Se podría sintetizar como la capacidad de ser uno mismo en la relación, sin máscaras. Rogers lo expresa así: «He descubierto que cuanto más auténtico puedo ser en la relación, más útil me resulta esta última. Esto significa que tengo que tener presentes mis propios sentimientos y no ofrecer una fachada externa, adoptando una actitud distinta de la que surge del nivel más profundo o inconsciente. Ser auténtico implica también la voluntad de ser y expresar, a través de mis palabras y mi conducta, los diversos sentimientos y actitudes que existen en mí. […] Sólo mostrándome tal como soy puedo lograr que la otra persona busque con éxito su propia autenticidad». (Rogers, C., El proceso de convertirse en persona, Paidós, Barcelona, 1987, p. 41).

Como se puede entender fácilmente esta condición se refiere a la persona que en principio es la autoridad de la relación: el docente, el coach, incluso el terapeuta o psicólogo, y digo en principio, porque es precisamente la autenticidad la condición que permite hablar de una relación de iguales. Objetivo que Carl Rogers persiguió para la relación terapéutica durante sus 30 años de relación con Martin Buber. Es precisamente la autenticidad la actitud que introduce a la persona del docente en la relación y le introduce como la persona que realmente es con sus fallos y sus aciertos, con sus sentimientos, sus enfados y sus miedos. Fijémonos bien, solo de este modo la relación es una relación verdaderamente sana.

Rogers llegó a afirmar que la autenticidad era la más fundamental de las tres actitudes.

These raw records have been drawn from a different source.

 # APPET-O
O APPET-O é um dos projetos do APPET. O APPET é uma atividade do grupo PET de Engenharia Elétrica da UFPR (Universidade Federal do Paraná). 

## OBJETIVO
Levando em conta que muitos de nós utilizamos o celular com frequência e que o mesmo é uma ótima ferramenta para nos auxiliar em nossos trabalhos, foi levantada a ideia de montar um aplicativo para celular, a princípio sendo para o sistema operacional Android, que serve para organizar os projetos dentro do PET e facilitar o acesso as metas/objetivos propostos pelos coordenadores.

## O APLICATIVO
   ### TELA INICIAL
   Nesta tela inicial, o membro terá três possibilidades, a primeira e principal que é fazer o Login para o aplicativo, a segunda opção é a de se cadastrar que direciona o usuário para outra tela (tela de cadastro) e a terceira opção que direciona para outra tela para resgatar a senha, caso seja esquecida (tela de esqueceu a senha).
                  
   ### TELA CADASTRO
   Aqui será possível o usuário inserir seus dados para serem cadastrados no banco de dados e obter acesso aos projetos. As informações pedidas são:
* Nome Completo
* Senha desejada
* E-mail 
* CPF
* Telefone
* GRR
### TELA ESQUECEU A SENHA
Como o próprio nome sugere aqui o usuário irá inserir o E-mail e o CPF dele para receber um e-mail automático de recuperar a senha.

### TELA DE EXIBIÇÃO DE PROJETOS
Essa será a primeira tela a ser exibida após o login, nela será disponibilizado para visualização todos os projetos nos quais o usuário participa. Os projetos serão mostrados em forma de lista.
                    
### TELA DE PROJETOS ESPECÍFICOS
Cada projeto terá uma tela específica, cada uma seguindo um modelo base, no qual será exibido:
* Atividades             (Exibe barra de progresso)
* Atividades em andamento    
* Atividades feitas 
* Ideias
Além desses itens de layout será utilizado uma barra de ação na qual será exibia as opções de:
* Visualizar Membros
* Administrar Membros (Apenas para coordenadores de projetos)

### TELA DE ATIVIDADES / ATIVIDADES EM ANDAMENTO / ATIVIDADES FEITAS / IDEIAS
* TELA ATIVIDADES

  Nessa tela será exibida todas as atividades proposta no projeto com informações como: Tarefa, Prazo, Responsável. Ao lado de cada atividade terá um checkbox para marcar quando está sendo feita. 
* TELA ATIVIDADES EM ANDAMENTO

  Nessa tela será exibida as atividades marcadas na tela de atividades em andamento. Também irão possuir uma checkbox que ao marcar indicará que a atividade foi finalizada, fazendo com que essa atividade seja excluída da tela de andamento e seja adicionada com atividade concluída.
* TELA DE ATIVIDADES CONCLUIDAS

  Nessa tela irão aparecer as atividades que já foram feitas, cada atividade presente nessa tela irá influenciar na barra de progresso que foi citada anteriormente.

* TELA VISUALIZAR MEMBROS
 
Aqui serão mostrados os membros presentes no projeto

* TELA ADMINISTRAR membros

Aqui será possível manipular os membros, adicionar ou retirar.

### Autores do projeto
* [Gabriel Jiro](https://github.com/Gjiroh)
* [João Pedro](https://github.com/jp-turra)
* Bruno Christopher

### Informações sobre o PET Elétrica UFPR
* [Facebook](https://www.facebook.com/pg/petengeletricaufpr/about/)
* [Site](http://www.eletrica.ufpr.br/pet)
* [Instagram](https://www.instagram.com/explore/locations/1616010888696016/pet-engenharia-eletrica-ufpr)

Según él, no significa tener que expresar todos nuestros sentimientos a la otra persona. No es una opción por la total claridad, algo que en la realidad entre personas resulta ingenuo. Lo que significa es que el docente o el coach no se niega a sí mismo ninguno de los sentimientos que está experimentando y que está dispuesto a aceptar cualquier sentimiento persistente que exista en la relación y dejar que éstos sean conocidos por el alumno. Significa evitar la tentación de presentar un rol o esconderse tras una máscara de profesionalismo.

La autenticidad evita que la empatía se convierta solo en un espejo, un reflejo frío de lo que le pasa a la otra persona. Esto se situaría muy lejos de la actitud necesaria para el docente o el coach, porque le pondría como un observador de la situación y un observador objetiviza y diagnostica (estaríamos en la relación YO – ELLO de Martin Buber). La actitud que se busca se sitúa precisamente en las antípodas de esa, el docente-coach debe trabajar en el marco de referencia de su alumno, debe de algún modo ser otro yo con él, no tomar distancia. En este punto estaría la clave de las actitudes del enfoque que defendemos aquí.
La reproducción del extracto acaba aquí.